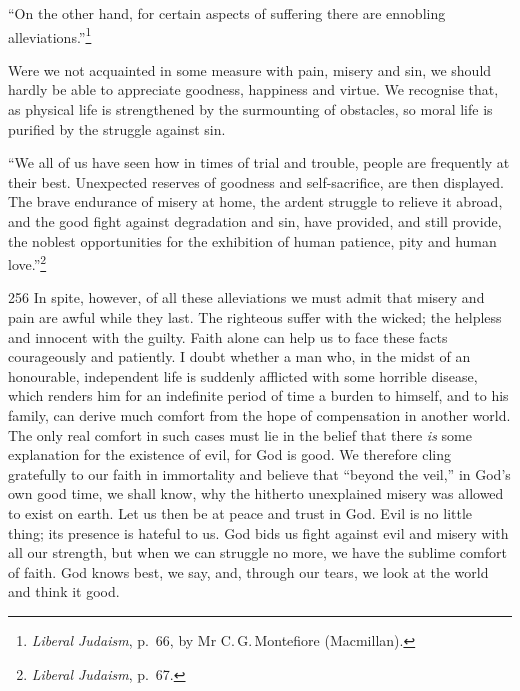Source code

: “On the other hand, for certain aspects of
suffering there are ennobling
alleviations.”\footnote{\textsl{Liberal Judaism}, p.\ 66,
by Mr C.\,G.\,Montefiore (Macmillan).}

Were we not acquainted in some measure
with pain, misery and sin, we should hardly
be able to appreciate goodness, happiness
and virtue. We recognise that, as physical
life is strengthened by the surmounting of
obstacles, so moral life is purified by the
struggle against sin.

“We all of us have seen how in times of
trial and trouble, people are frequently at
their best. Unexpected reserves of goodness
and self-sacrifice, are then displayed.
The brave endurance of misery at home, the
ardent struggle to relieve it abroad, and the
good fight against degradation and sin, have
provided, and still provide, the noblest
opportunities for the exhibition of human
patience, pity and human love.”\footnote{\textsl{Liberal
  Judaism}, p.\ 67.}

\begin{tp}{256}
In spite, however, of all these alleviations
we must admit that misery and pain are
awful while they last. The righteous suffer
with the wicked; the helpless and innocent
with the guilty. Faith alone can help us to
face these facts courageously and patiently.
I doubt whether a man who, in the
midst of an honourable, independent life
is suddenly afflicted with some horrible
disease, which renders him for an indefinite
period of time a burden to himself, and to his
family, can derive much comfort from the
hope of compensation in another world.
The only real comfort in such cases must lie
in the belief that there \textsl{is} some explanation
for the existence of evil, for God is good.
We therefore cling gratefully to our faith in
immortality and believe that “beyond the
veil,” in God’s own good time, we shall
know, why the hitherto unexplained misery
was allowed to exist on earth. Let us
then be at peace and trust in God. Evil
is no little thing; its presence is hateful to
us. God bids us fight against evil and
misery with all our strength, but when we
can struggle no more, we have the sublime
comfort of faith. God knows best, we say,
and, through our tears, we look at the world
and think it good.
\end{tp}

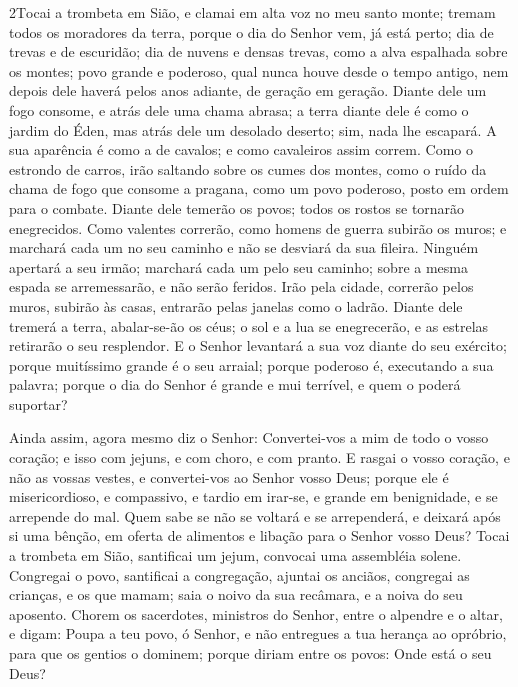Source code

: \medskip

\lettrine{2} Tocai a trombeta em Sião, e clamai em alta voz no
meu santo monte; tremam todos os moradores da terra, porque o dia do
Senhor vem, já está perto; dia de trevas e de escuridão; dia de
nuvens e densas trevas, como a alva espalhada sobre os montes; povo
grande e poderoso, qual nunca houve desde o tempo antigo, nem depois
dele haverá pelos anos adiante, de geração em geração. Diante
dele um fogo consome, e atrás dele uma chama abrasa; a terra diante
dele é como o jardim do Éden, mas atrás dele um desolado deserto;
sim, nada lhe escapará. A sua aparência é como a de cavalos; e
como cavaleiros assim correm. Como o estrondo de carros, irão
saltando sobre os cumes dos montes, como o ruído da chama de fogo
que consome a pragana, como um povo poderoso, posto em ordem para o
combate. Diante dele temerão os povos; todos os rostos se
tornarão enegrecidos. Como valentes correrão, como homens de
guerra subirão os muros; e marchará cada um no seu caminho e não se
desviará da sua fileira. Ninguém apertará a seu irmão; marchará
cada um pelo seu caminho; sobre a mesma espada se arremessarão, e
não serão feridos. Irão pela cidade, correrão pelos muros,
subirão às casas, entrarão pelas janelas como o ladrão.
Diante dele tremerá a terra, abalar-se-ão os céus; o sol e a
lua se enegrecerão, e as estrelas retirarão o seu resplendor.
E o Senhor levantará a sua voz diante do seu exército; porque
muitíssimo grande é o seu arraial; porque poderoso é, executando a
sua palavra; porque o dia do Senhor é grande e mui terrível, e quem
o poderá suportar?

Ainda assim, agora mesmo diz o Senhor: Convertei-vos a mim de
todo o vosso coração; e isso com jejuns, e com choro, e com pranto.
E rasgai o vosso coração, e não as vossas vestes, e
convertei-vos ao Senhor vosso Deus; porque ele é misericordioso, e
compassivo, e tardio em irar-se, e grande em benignidade, e se
arrepende do mal. Quem sabe se não se voltará e se
arrependerá, e deixará após si uma bênção, em oferta de alimentos e
libação para o Senhor vosso Deus? Tocai a trombeta em Sião,
santificai um jejum, convocai uma assembléia solene.
Congregai o povo, santificai a congregação, ajuntai os
anciãos, congregai as crianças, e os que mamam; saia o noivo da sua
recâmara, e a noiva do seu aposento. Chorem os sacerdotes,
ministros do Senhor, entre o alpendre e o altar, e digam: Poupa a
teu povo, ó Senhor, e não entregues a tua herança ao opróbrio, para
que os gentios o dominem; porque diriam entre os povos: Onde está o
seu Deus?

☆ ☆ ☆ ☆

Exercise directions | In the entries above, find the line holding "Senhor vem, já" and the line holding "subirão às casas, entrarão", then retype exactly those two lines and every line between them, and nothing else.

Answer space |
Senhor vem, já está perto; dia de trevas e de escuridão; dia de
nuvens e densas trevas, como a alva espalhada sobre os montes; povo
grande e poderoso, qual nunca houve desde o tempo antigo, nem depois
dele haverá pelos anos adiante, de geração em geração. Diante
dele um fogo consome, e atrás dele uma chama abrasa; a terra diante
dele é como o jardim do Éden, mas atrás dele um desolado deserto;
sim, nada lhe escapará. A sua aparência é como a de cavalos; e
como cavaleiros assim correm. Como o estrondo de carros, irão
saltando sobre os cumes dos montes, como o ruído da chama de fogo
que consome a pragana, como um povo poderoso, posto em ordem para o
combate. Diante dele temerão os povos; todos os rostos se
tornarão enegrecidos. Como valentes correrão, como homens de
guerra subirão os muros; e marchará cada um no seu caminho e não se
desviará da sua fileira. Ninguém apertará a seu irmão; marchará
cada um pelo seu caminho; sobre a mesma espada se arremessarão, e
não serão feridos. Irão pela cidade, correrão pelos muros,
subirão às casas, entrarão pelas janelas como o ladrão.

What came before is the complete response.